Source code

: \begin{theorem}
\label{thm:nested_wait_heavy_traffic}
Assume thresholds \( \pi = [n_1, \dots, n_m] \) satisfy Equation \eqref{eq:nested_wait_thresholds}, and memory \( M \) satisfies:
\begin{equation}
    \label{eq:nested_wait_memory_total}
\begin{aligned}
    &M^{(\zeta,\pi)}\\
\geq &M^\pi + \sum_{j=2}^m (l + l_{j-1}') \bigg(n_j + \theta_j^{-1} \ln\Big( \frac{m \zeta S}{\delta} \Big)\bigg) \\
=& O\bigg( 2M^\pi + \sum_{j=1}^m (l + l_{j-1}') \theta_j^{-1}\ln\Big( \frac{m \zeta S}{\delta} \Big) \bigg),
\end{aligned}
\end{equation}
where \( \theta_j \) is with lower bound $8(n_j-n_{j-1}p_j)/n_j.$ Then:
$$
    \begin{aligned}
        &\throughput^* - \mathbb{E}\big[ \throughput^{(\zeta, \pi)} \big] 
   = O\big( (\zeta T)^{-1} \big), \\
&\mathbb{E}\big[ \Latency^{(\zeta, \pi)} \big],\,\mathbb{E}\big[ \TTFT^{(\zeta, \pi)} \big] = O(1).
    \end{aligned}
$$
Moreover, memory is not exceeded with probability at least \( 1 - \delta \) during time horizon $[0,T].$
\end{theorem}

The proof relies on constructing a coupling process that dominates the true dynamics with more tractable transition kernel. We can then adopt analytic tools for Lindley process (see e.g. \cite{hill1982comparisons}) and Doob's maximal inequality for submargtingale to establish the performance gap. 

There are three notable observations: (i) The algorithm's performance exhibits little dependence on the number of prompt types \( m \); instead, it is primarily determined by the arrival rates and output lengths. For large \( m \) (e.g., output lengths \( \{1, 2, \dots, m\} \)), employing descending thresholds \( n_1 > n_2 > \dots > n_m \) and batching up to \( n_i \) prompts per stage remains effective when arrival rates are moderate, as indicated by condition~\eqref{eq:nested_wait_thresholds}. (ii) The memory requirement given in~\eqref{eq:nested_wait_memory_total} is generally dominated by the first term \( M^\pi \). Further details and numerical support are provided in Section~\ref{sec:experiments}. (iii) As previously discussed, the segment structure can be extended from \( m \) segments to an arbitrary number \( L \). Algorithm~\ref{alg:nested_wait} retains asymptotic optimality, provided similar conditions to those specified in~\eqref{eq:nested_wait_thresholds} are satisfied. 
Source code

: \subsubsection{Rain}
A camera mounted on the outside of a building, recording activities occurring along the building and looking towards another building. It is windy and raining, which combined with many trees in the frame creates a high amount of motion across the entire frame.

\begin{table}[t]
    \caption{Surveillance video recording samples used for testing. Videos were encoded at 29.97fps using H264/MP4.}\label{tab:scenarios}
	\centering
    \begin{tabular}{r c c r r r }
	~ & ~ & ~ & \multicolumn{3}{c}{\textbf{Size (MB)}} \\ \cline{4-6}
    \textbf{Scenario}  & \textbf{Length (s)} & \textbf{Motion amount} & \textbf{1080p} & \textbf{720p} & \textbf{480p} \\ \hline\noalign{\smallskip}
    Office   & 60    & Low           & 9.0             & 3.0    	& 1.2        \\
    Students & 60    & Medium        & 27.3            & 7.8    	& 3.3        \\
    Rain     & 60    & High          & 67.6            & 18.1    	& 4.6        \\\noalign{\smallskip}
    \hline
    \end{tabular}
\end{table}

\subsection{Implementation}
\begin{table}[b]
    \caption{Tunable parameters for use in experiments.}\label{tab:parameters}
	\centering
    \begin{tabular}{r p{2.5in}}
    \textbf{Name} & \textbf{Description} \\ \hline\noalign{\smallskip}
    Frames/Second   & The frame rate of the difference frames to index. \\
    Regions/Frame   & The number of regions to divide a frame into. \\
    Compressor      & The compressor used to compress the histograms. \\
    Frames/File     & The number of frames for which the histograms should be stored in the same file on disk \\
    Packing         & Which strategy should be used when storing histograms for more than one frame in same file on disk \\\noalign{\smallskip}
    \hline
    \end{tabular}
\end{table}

Task details:
Word for word, return the entire set of entries.

Solution below:
Source code

: \begin{theorem}
\label{thm:nested_wait_heavy_traffic}
Assume thresholds \( \pi = [n_1, \dots, n_m] \) satisfy Equation \eqref{eq:nested_wait_thresholds}, and memory \( M \) satisfies:
\begin{equation}
    \label{eq:nested_wait_memory_total}
\begin{aligned}
    &M^{(\zeta,\pi)}\\
\geq &M^\pi + \sum_{j=2}^m (l + l_{j-1}') \bigg(n_j + \theta_j^{-1} \ln\Big( \frac{m \zeta S}{\delta} \Big)\bigg) \\
=& O\bigg( 2M^\pi + \sum_{j=1}^m (l + l_{j-1}') \theta_j^{-1}\ln\Big( \frac{m \zeta S}{\delta} \Big) \bigg),
\end{aligned}
\end{equation}
where \( \theta_j \) is with lower bound $8(n_j-n_{j-1}p_j)/n_j.$ Then:
$$
    \begin{aligned}
        &\throughput^* - \mathbb{E}\big[ \throughput^{(\zeta, \pi)} \big] 
   = O\big( (\zeta T)^{-1} \big), \\
&\mathbb{E}\big[ \Latency^{(\zeta, \pi)} \big],\,\mathbb{E}\big[ \TTFT^{(\zeta, \pi)} \big] = O(1).
    \end{aligned}
$$
Moreover, memory is not exceeded with probability at least \( 1 - \delta \) during time horizon $[0,T].$
\end{theorem}

The proof relies on constructing a coupling process that dominates the true dynamics with more tractable transition kernel. We can then adopt analytic tools for Lindley process (see e.g. \cite{hill1982comparisons}) and Doob's maximal inequality for submargtingale to establish the performance gap. 

There are three notable observations: (i) The algorithm's performance exhibits little dependence on the number of prompt types \( m \); instead, it is primarily determined by the arrival rates and output lengths. For large \( m \) (e.g., output lengths \( \{1, 2, \dots, m\} \)), employing descending thresholds \( n_1 > n_2 > \dots > n_m \) and batching up to \( n_i \) prompts per stage remains effective when arrival rates are moderate, as indicated by condition~\eqref{eq:nested_wait_thresholds}. (ii) The memory requirement given in~\eqref{eq:nested_wait_memory_total} is generally dominated by the first term \( M^\pi \). Further details and numerical support are provided in Section~\ref{sec:experiments}. (iii) As previously discussed, the segment structure can be extended from \( m \) segments to an arbitrary number \( L \). Algorithm~\ref{alg:nested_wait} retains asymptotic optimality, provided similar conditions to those specified in~\eqref{eq:nested_wait_thresholds} are satisfied. 
Source code

: \subsubsection{Rain}
A camera mounted on the outside of a building, recording activities occurring along the building and looking towards another building. It is windy and raining, which combined with many trees in the frame creates a high amount of motion across the entire frame.

\begin{table}[t]
    \caption{Surveillance video recording samples used for testing. Videos were encoded at 29.97fps using H264/MP4.}\label{tab:scenarios}
	\centering
    \begin{tabular}{r c c r r r }
	~ & ~ & ~ & \multicolumn{3}{c}{\textbf{Size (MB)}} \\ \cline{4-6}
    \textbf{Scenario}  & \textbf{Length (s)} & \textbf{Motion amount} & \textbf{1080p} & \textbf{720p} & \textbf{480p} \\ \hline\noalign{\smallskip}
    Office   & 60    & Low           & 9.0             & 3.0    	& 1.2        \\
    Students & 60    & Medium        & 27.3            & 7.8    	& 3.3        \\
    Rain     & 60    & High          & 67.6            & 18.1    	& 4.6        \\\noalign{\smallskip}
    \hline
    \end{tabular}
\end{table}

\subsection{Implementation}
\begin{table}[b]
    \caption{Tunable parameters for use in experiments.}\label{tab:parameters}
	\centering
    \begin{tabular}{r p{2.5in}}
    \textbf{Name} & \textbf{Description} \\ \hline\noalign{\smallskip}
    Frames/Second   & The frame rate of the difference frames to index. \\
    Regions/Frame   & The number of regions to divide a frame into. \\
    Compressor      & The compressor used to compress the histograms. \\
    Frames/File     & The number of frames for which the histograms should be stored in the same file on disk \\
    Packing         & Which strategy should be used when storing histograms for more than one frame in same file on disk \\\noalign{\smallskip}
    \hline
    \end{tabular}
\end{table}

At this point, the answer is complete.